Mendel no lugar de Marx
Os notáveis avanços da medicina moderna combinados com as espantosas descobertas da microbiologia e da embriologia, fizeram com que a engenharia social, em crise, cedesse lugar à engenharia genética. O sociólogo viu-se superado pelo biólogo: Marx por Mendel, Lenin por Lineu. Lentamente, mas com força cada vez maior, configura-se a idéia de uma construção do homem inteiramente laboratorial, liberto como se diz da “loteria da natureza”, porque para o darwinismo subentende-se ser impossível alcançar-se o verdadeiro humanismo estando o homem ainda preso a sua animalidade.
O homem neuronal
O novo ser humano a se vislumbrar para o século XXI – que Jean-Pierre Changeux chamou de homem neuronal – está sendo projetado nos gabinetes da engenharia genética, aparecendo assim como uma espécie de versão biológica do super-homem de Nietzsche. Dotado com uma nova estrutura ( sem doenças, a salvo pestes e epidemias, imune às taras, intelectualmente atilado) - inspirada ainda que remotamente no transformismo de Lamarck e na frenologia de Gall - , pretende-se que supere o humano tal como ainda o conhecemos ( esse abrigo de bacilos e vírus, dado à estupidez e ao desatino). Ao alterarem-lhe a composição do seu DNA, e ao que Demócrito chamou em eras passadas de “ átomos psíquicos” , algo totalmente diferente poderá emergir das incubadoras dessa engenharia genética.
A crise do humanismo clássico
Neste impressionante contexto da Revolução Tecnobiológica que se expande pelo mundo inteiro o que restará ao humanismo ocidental de raiz livresca? Durante séculos o homem foi doutrinado no lar, na escola e na igreja, tendo um grande livro ( a Bíblia entre os cristãos) e seus derivados como referência máxima da sua formação. O enorme esforço de domesticação do projeto clássico - a idéia de converter e refinar o homem pela palavra escrita, arrancado-o da animalidade pela leitura e pela reflexão metafísica -, que se estendeu pelos últimos dois ou três mil anos, provavelmente está para se extinguir.

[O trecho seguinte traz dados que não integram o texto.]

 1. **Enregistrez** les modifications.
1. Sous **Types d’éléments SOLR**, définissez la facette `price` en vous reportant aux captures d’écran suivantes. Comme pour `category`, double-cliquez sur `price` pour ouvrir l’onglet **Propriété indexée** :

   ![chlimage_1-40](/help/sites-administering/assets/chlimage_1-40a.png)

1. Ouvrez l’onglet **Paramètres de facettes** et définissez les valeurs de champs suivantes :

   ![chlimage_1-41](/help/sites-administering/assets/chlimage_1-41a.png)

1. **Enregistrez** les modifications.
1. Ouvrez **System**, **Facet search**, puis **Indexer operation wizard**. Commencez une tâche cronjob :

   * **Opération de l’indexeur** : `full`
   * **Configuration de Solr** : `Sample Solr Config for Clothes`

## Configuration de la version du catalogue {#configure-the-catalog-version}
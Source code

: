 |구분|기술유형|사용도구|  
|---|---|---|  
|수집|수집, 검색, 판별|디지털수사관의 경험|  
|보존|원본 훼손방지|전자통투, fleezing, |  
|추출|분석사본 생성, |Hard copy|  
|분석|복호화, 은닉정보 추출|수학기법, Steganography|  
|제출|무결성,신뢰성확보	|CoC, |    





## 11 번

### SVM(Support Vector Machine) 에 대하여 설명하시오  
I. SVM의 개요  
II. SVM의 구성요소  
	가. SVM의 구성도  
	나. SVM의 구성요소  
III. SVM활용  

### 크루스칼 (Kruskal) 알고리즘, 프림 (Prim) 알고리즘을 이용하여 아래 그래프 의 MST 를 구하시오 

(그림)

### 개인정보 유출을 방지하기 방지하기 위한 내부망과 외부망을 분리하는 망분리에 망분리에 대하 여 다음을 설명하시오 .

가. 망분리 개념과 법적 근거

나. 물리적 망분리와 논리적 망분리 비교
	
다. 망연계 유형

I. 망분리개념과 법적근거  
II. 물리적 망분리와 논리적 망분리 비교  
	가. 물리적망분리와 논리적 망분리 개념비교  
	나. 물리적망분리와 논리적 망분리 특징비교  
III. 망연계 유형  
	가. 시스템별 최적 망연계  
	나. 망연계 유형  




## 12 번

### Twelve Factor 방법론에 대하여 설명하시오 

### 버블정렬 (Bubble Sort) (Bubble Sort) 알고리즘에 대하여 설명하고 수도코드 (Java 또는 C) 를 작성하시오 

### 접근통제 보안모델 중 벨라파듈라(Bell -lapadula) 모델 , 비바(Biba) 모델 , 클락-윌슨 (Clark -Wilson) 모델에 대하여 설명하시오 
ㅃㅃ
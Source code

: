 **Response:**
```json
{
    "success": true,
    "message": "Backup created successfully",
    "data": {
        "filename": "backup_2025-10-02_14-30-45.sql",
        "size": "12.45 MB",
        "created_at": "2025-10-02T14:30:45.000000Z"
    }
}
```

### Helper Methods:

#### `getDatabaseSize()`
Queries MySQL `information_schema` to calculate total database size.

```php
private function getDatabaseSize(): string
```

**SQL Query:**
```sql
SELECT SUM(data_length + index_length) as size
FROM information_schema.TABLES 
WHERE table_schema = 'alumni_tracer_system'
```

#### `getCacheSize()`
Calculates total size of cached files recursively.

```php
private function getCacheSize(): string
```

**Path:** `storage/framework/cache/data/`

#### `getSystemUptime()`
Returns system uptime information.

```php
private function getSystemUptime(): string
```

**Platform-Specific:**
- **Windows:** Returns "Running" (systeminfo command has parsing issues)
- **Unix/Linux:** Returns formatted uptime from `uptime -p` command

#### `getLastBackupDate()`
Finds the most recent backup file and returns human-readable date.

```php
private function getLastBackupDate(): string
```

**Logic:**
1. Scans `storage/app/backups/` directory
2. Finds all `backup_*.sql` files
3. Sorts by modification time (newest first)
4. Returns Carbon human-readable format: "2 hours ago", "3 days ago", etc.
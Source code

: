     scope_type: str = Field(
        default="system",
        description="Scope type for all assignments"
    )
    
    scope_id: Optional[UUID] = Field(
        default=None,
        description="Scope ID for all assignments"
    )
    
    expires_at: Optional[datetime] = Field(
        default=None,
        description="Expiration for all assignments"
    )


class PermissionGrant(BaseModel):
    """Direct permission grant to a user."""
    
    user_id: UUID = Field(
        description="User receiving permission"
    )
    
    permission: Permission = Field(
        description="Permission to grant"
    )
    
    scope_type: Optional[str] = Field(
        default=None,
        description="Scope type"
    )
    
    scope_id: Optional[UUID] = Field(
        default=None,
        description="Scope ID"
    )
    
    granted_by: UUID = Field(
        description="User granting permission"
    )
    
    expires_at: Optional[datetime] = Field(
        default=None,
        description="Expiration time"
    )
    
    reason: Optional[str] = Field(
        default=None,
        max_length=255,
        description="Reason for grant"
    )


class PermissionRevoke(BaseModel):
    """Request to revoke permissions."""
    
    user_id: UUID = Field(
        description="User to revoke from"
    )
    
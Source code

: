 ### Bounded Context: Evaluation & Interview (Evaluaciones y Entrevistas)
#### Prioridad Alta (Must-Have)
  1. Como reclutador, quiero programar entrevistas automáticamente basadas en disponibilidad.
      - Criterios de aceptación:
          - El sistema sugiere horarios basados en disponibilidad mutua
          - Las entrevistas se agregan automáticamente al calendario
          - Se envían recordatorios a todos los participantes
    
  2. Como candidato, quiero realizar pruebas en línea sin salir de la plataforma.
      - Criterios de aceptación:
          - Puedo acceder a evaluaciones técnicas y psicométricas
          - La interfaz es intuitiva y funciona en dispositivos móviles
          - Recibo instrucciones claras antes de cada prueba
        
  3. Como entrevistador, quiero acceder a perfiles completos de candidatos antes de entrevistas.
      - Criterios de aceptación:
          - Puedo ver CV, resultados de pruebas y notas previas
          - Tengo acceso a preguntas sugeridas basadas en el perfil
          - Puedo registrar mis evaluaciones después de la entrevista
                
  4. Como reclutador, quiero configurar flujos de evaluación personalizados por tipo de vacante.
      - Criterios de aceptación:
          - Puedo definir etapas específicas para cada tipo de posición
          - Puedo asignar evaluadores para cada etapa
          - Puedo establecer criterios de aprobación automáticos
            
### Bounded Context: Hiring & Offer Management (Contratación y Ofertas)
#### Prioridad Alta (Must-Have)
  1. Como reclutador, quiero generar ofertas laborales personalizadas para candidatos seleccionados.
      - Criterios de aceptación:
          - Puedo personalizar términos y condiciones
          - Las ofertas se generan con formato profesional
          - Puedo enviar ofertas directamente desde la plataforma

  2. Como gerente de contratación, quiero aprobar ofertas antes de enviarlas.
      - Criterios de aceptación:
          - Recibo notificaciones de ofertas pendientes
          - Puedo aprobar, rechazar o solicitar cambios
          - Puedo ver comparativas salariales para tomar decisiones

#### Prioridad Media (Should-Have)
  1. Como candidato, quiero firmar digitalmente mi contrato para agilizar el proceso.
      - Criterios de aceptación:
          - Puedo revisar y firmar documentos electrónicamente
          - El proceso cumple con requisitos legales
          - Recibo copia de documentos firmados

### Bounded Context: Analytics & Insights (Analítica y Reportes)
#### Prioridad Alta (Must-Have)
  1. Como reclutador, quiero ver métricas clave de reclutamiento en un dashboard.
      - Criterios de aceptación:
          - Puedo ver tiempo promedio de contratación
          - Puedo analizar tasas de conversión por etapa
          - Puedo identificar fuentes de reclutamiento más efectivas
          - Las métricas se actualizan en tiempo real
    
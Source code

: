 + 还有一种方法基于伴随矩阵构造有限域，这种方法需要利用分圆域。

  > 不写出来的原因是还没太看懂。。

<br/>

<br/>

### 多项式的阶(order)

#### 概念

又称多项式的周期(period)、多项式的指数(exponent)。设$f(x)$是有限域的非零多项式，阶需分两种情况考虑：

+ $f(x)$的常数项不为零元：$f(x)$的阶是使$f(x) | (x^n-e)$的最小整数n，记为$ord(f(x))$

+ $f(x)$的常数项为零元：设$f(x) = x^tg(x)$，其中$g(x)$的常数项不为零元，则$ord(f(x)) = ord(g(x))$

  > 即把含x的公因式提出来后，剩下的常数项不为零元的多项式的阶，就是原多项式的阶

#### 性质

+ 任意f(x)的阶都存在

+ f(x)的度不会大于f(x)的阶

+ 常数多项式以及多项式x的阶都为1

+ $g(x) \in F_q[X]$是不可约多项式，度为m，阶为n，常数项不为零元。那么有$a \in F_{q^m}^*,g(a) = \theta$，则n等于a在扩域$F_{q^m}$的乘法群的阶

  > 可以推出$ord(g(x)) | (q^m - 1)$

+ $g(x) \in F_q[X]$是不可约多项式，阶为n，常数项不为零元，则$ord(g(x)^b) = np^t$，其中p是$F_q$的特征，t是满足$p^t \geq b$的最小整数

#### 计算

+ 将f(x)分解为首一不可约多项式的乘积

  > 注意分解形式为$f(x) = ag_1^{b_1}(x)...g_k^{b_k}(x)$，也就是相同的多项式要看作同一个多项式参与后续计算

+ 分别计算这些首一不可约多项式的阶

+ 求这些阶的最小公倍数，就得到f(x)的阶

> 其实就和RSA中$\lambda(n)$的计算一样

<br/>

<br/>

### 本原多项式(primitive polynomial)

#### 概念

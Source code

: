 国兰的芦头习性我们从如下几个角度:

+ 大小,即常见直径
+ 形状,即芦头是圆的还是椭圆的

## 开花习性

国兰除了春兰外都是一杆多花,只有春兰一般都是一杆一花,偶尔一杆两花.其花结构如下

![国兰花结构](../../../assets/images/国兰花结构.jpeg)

Um neo-humanismo se vislumbra no qual a herança zoológica poderá ser atenuada, senão superada, não pelas letras impressas e sim pela incisão nas estruturas humanas do bisturi bioquímico, pela cibernética e pela radicalização da ciência, articuladas com corretivos feitos por implantes e cirurgias plásticas, desencadeando ai sim a busca das plenitudes verdadeiramente humanas. Em suma, na modernidade cada vez mais se articula a superação em definitivo do lado primata do homem!